Make an exact copy of the records, dropping all pictures.

Data provided:
━━━━━━
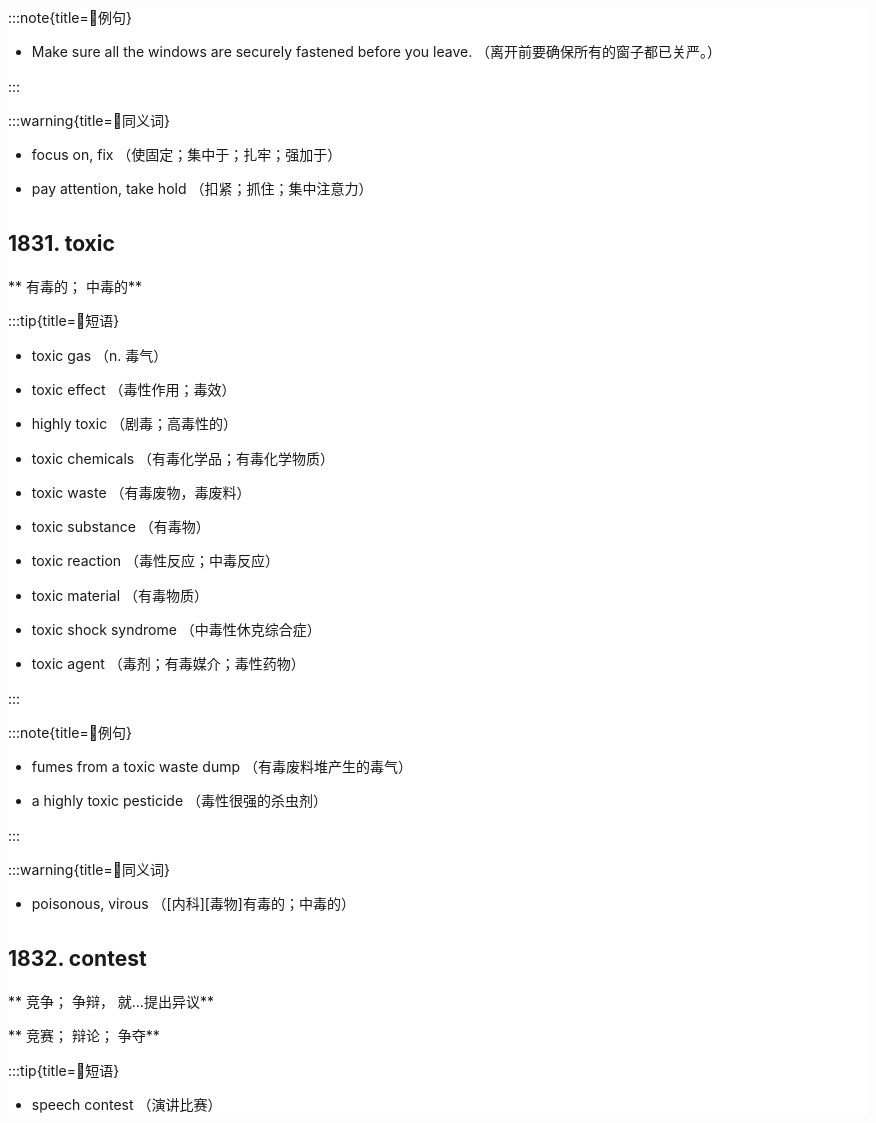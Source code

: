 :::note{title=🎤例句}

- Make sure all the windows are securely fastened before you leave. （离开前要确保所有的窗子都已关严。）

:::

:::warning{title=🤔同义词}

- focus on, fix （使固定；集中于；扎牢；强加于）

- pay attention, take hold （扣紧；抓住；集中注意力）


## 1831. toxic

** 有毒的； 中毒的**

:::tip{title=🤩短语}

- toxic gas （n. 毒气）

- toxic effect （毒性作用；毒效）

- highly toxic （剧毒；高毒性的）

- toxic chemicals （有毒化学品；有毒化学物质）

- toxic waste （有毒废物，毒废料）

- toxic substance （有毒物）

- toxic reaction （毒性反应；中毒反应）

- toxic material （有毒物质）

- toxic shock syndrome （中毒性休克综合症）

- toxic agent （毒剂；有毒媒介；毒性药物）

:::

:::note{title=🎤例句}

- fumes from a toxic waste dump （有毒废料堆产生的毒气）

- a highly toxic pesticide （毒性很强的杀虫剂）

:::

:::warning{title=🤔同义词}

- poisonous, virous （[内科][毒物]有毒的；中毒的）


## 1832. contest

** 竞争； 争辩， 就…提出异议**

** 竞赛； 辩论； 争夺**

:::tip{title=🤩短语}

- speech contest （演讲比赛）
━━━━━━
Response to the task:
Source code

: :::note{title=🎤例句}

- Make sure all the windows are securely fastened before you leave. （离开前要确保所有的窗子都已关严。）

:::

:::warning{title=🤔同义词}

- focus on, fix （使固定；集中于；扎牢；强加于）

- pay attention, take hold （扣紧；抓住；集中注意力）


## 1831. toxic

** 有毒的； 中毒的**

:::tip{title=🤩短语}

- toxic gas （n. 毒气）

- toxic effect （毒性作用；毒效）

- highly toxic （剧毒；高毒性的）

- toxic chemicals （有毒化学品；有毒化学物质）

- toxic waste （有毒废物，毒废料）

- toxic substance （有毒物）

- toxic reaction （毒性反应；中毒反应）

- toxic material （有毒物质）

- toxic shock syndrome （中毒性休克综合症）

- toxic agent （毒剂；有毒媒介；毒性药物）

:::

:::note{title=🎤例句}

- fumes from a toxic waste dump （有毒废料堆产生的毒气）

- a highly toxic pesticide （毒性很强的杀虫剂）

:::

:::warning{title=🤔同义词}

- poisonous, virous （[内科][毒物]有毒的；中毒的）


## 1832. contest

** 竞争； 争辩， 就…提出异议**

** 竞赛； 辩论； 争夺**

:::tip{title=🤩短语}

- speech contest （演讲比赛）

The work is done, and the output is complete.